Let’s check out hedge fund activity in other stocks – not necessarily in the same industry as Canadian Pacific Railway Limited (NYSE:CP) but similarly valued. We will take a look at Advanced Micro Devices, Inc. (NASDAQ:AMD), TD Ameritrade Holding Corp. (NASDAQ:AMTD), NetEase, Inc (NASDAQ:NTES), and Centene Corp (NYSE:CNC). This group of stocks’ market valuations are similar to CP’s market valuation.
Ticker | No of HFs with positions | Total Value of HF Positions (x1000) | Change in HF Position |
---|---|---|---|
AMD | 28 | 600368 | 1 |
AMTD | 18 | 575391 | -10 |
NTES | 26 | 3081199 | 2 |
CNC | 49 | 1980935 | 7 |
Average | 30.25 | 1559473 | 0 |
View table here if you experience formatting issues.

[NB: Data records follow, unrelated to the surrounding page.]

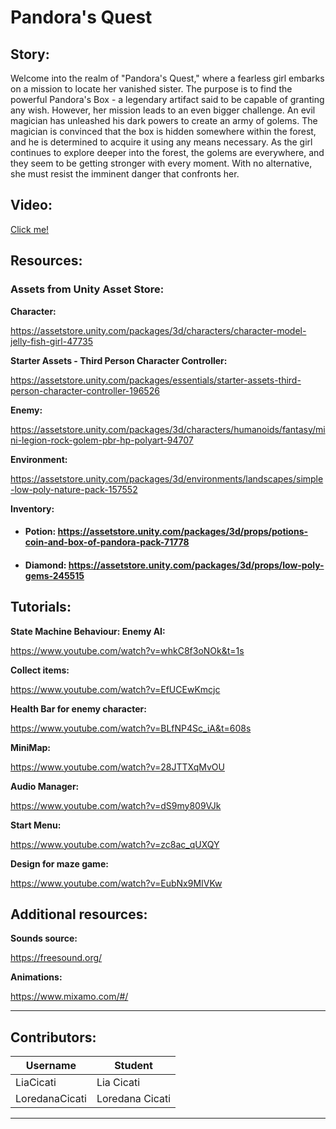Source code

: # Pandora's Quest
## Story:
Welcome into the realm of "Pandora's Quest," where a fearless girl embarks on a mission to locate her vanished sister.
The purpose is to find the powerful Pandora's Box - a legendary artifact said to be capable of granting any wish.
However, her mission leads to an even bigger challenge.
An evil magician has unleashed his dark powers to create an army of golems.
The magician is convinced that the box is hidden somewhere within the forest, and he is determined to acquire it using any means necessary. 
As the girl continues to explore deeper into the forest, the golems are everywhere, and they seem to be getting stronger with every moment. With no alternative, she must resist the imminent danger that confronts her.

## Video:
[Click me!](https://youtu.be/Tb9IO1-LrO0)

## Resources:
### Assets from Unity Asset Store:
**Character:**

https://assetstore.unity.com/packages/3d/characters/character-model-jelly-fish-girl-47735

**Starter Assets - Third Person Character Controller:**

https://assetstore.unity.com/packages/essentials/starter-assets-third-person-character-controller-196526

**Enemy:**

https://assetstore.unity.com/packages/3d/characters/humanoids/fantasy/mini-legion-rock-golem-pbr-hp-polyart-94707

**Environment:**

https://assetstore.unity.com/packages/3d/environments/landscapes/simple-low-poly-nature-pack-157552

**Inventory:**

- #### Potion: https://assetstore.unity.com/packages/3d/props/potions-coin-and-box-of-pandora-pack-71778

- #### Diamond: https://assetstore.unity.com/packages/3d/props/low-poly-gems-245515

## Tutorials:

**State Machine Behaviour: Enemy AI:**

https://www.youtube.com/watch?v=whkC8f3oNOk&t=1s

**Collect items:**

https://www.youtube.com/watch?v=EfUCEwKmcjc

**Health Bar for enemy character:**

https://www.youtube.com/watch?v=BLfNP4Sc_iA&t=608s

**MiniMap:**

https://www.youtube.com/watch?v=28JTTXqMvOU

**Audio Manager:**

https://www.youtube.com/watch?v=dS9my809VJk

**Start Menu:**

https://www.youtube.com/watch?v=zc8ac_qUXQY

**Design for maze game:**

https://www.youtube.com/watch?v=EubNx9MIVKw

## Additional resources:

**Sounds source:**

https://freesound.org/

**Animations:**

https://www.mixamo.com/#/


---
## Contributors:

| Username       | Student              |
| ----------     | -------------------- |
| LiaCicati      | Lia Cicati           |
| LoredanaCicati | Loredana Cicati      |


---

As you can see these stocks had an average of 30.25 hedge funds with bullish positions and the average amount invested in these stocks was $1.56 billion. That figure was $2.73 billion in CP’s case. Centene Corp (NYSE:CNC) is the most popular stock in this table. On the other hand TD Ameritrade Holding Corp. (NASDAQ:AMTD) is the least popular one with only 18 bullish hedge fund positions. Canadian Pacific Railway Limited (NYSE:CP) is not the least popular stock in this group but hedge fund interest is still below average. This is a slightly negative signal and we’d rather spend our time researching stocks that hedge funds are piling on. In this regard CNC might be a better candidate to consider a long position.